On peut alors se demander si les jeunes filles ne sont pas simplement en train de garder leurs frères et sœurs et préparer le dîner. Dans ce cas, le travail antisexiste serait-il de discuter avec les familles pour que les mères rentrent plus tôt des champs afin de laisser leurs filles faire de la poterie ? De demander aux garçons pourquoi ils n’aident pas leurs sœurs ? D’installer des gardes collectives, des ateliers cuisines ? Ce travail doit en tout cas se garder d’entériner la stigmatisation anti-orientale. La répartition des tâches domestiques dans les foyers « à la française » n’a peut-être pas grand chose à envier à la leur… Il faut remarquer au passage le sexisme affiché des choix d’activités proposées aux garçons (le foot) et aux filles (la céramique). On n’est pas tombé loin de la couture, activité qui aurait d’ailleurs pu les intéresser vu la pauvreté de leurs revenus…

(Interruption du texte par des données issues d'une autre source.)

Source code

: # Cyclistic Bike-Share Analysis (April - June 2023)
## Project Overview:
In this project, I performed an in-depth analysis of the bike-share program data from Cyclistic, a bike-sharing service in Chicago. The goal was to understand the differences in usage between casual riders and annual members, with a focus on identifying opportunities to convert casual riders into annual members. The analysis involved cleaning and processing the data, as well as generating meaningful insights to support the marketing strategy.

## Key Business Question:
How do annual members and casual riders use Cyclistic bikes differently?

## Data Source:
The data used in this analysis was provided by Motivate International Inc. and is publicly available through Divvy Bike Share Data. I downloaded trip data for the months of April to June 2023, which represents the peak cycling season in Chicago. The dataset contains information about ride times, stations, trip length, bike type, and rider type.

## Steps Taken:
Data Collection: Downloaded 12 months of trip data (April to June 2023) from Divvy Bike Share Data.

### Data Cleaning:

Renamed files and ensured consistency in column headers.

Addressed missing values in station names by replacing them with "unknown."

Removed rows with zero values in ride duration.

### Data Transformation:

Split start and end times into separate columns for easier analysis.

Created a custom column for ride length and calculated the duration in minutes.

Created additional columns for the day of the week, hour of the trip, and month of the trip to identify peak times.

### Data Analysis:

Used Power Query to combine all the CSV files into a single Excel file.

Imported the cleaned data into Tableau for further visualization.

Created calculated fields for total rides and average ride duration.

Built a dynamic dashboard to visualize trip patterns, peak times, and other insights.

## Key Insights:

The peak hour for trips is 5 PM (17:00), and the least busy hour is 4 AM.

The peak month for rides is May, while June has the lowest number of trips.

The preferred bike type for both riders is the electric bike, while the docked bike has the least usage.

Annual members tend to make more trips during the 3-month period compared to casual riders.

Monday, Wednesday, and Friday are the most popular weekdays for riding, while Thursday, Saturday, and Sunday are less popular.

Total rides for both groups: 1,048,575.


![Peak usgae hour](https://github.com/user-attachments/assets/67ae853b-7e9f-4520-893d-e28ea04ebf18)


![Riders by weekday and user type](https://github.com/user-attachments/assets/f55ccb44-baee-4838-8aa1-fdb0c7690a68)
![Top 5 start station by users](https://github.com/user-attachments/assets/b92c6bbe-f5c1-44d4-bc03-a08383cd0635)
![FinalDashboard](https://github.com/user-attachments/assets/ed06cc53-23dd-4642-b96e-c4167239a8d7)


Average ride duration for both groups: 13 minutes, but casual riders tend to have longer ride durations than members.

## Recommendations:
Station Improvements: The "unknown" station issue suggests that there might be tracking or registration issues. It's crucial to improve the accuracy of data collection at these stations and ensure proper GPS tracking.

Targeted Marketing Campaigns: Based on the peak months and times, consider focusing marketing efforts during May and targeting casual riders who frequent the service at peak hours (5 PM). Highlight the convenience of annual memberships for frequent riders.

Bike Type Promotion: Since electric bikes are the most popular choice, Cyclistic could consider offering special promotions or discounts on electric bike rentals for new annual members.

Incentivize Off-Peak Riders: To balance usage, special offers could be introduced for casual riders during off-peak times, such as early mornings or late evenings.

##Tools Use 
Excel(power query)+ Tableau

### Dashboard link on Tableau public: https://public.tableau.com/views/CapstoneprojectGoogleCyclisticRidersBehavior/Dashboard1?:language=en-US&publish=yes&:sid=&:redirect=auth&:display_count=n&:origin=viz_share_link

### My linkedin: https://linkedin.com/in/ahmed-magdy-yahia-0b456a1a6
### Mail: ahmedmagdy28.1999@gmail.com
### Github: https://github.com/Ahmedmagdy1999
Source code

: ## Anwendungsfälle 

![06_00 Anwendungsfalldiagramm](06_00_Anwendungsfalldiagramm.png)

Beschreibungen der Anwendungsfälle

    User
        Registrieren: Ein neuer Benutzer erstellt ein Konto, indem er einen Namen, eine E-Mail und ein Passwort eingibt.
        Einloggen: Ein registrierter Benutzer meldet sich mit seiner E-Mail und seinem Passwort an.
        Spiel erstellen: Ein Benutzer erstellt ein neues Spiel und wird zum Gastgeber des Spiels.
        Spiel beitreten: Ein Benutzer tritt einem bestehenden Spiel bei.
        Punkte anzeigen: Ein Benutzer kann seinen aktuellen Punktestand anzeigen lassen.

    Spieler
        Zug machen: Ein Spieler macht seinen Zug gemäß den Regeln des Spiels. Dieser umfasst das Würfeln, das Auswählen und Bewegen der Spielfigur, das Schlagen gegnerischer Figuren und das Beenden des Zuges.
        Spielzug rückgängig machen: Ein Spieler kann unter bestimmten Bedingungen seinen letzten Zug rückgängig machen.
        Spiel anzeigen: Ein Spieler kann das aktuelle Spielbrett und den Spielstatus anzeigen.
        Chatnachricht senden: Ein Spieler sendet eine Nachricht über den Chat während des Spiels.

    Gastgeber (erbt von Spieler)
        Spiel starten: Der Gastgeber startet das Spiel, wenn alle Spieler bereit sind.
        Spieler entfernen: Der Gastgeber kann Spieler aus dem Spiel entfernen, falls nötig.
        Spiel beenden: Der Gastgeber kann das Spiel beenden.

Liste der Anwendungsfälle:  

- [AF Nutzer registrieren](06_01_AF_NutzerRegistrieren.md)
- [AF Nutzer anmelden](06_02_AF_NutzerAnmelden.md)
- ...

Les femmes émigrées font la paix des ménages. Invisibles, elles se glissent dans les maisons pendant que tout le monde « travaille », la rendent propre et repassée, évitant à Madame de se plaindre de la nonchalance de Monsieur devant les tâches ingrates du quotidien.

La paix des ménages

Sans leur présence discrète et efficace, les ménagères de plus de 30 ans feraient encore plus la gueule sans savoir exactement pourquoi. « Bonnes » nounous polyglottes, celles issues des colonies anglophones remplacent avantageusement les gouvernantes anglaises. Petits lutins magiques et invisibles, dans les bureaux, les magasins, les hôpitaux, elles se lèvent très tôt et/ou travaillent très tard pour fourbir quand personne ne circule, et gagnent de quoi ne pas mourir de faim. Ce qui n’empêche personne de les stigmatiser parce qu’elles laissent parfois leurs enfants tous seuls. Ils n’ont donc pas de grandes sœurs efficaces, ces garçons ado qui ne veulent plus aller à l’école, faisant perdre ainsi les allocations à la famille ? La mise en visibilité des grandes sœurs serait peut-être aussi importante que la mise sur le podium des « grands frères » ?

Et leur santé ?

On doit ajouter que les services de santé au travail n’existent que très rarement pour ces travaux. La santé de ces femmes n’est pas surveillée, n’entre dans aucune statistique. On nous corne dans les oreilles le malaise existentiel de cadres angoissés au bord du suicide [1], mais elles ? Qui prend en compte leurs difficultés autrement qu’à les stigmatiser comme victimes de leur culture ? Renvoyées dans les dispensaires pour pauvres, elles sont supposées être plaintives et incompréhensibles. En plus, vous comprenez, elles s’expriment mal et ont toujours mal au ventre. Leurs maris avaient des sinistroses ; elles, sont arriérées et ne s’occupent pas assez de leurs enfants. Les travailleurs sociaux zélés, les services hospitaliers surchargés, ont tôt fait de stigmatiser les travailleurs pauvres, se barricadant ainsi derrière un mépris condescendant et une arrogance inconsciente pour tenir dans leur posture de contrôle social.

Marie-Louise Michel

[1Le rapport du nombre de suicides entre les cadres et les ouvriers est de 1 à 3. Ce sont quasi les mêmes chiffres pour l’épidémiologie des maladies cardio-vasculaires. (Santé et Travail, n°70, avril 2010).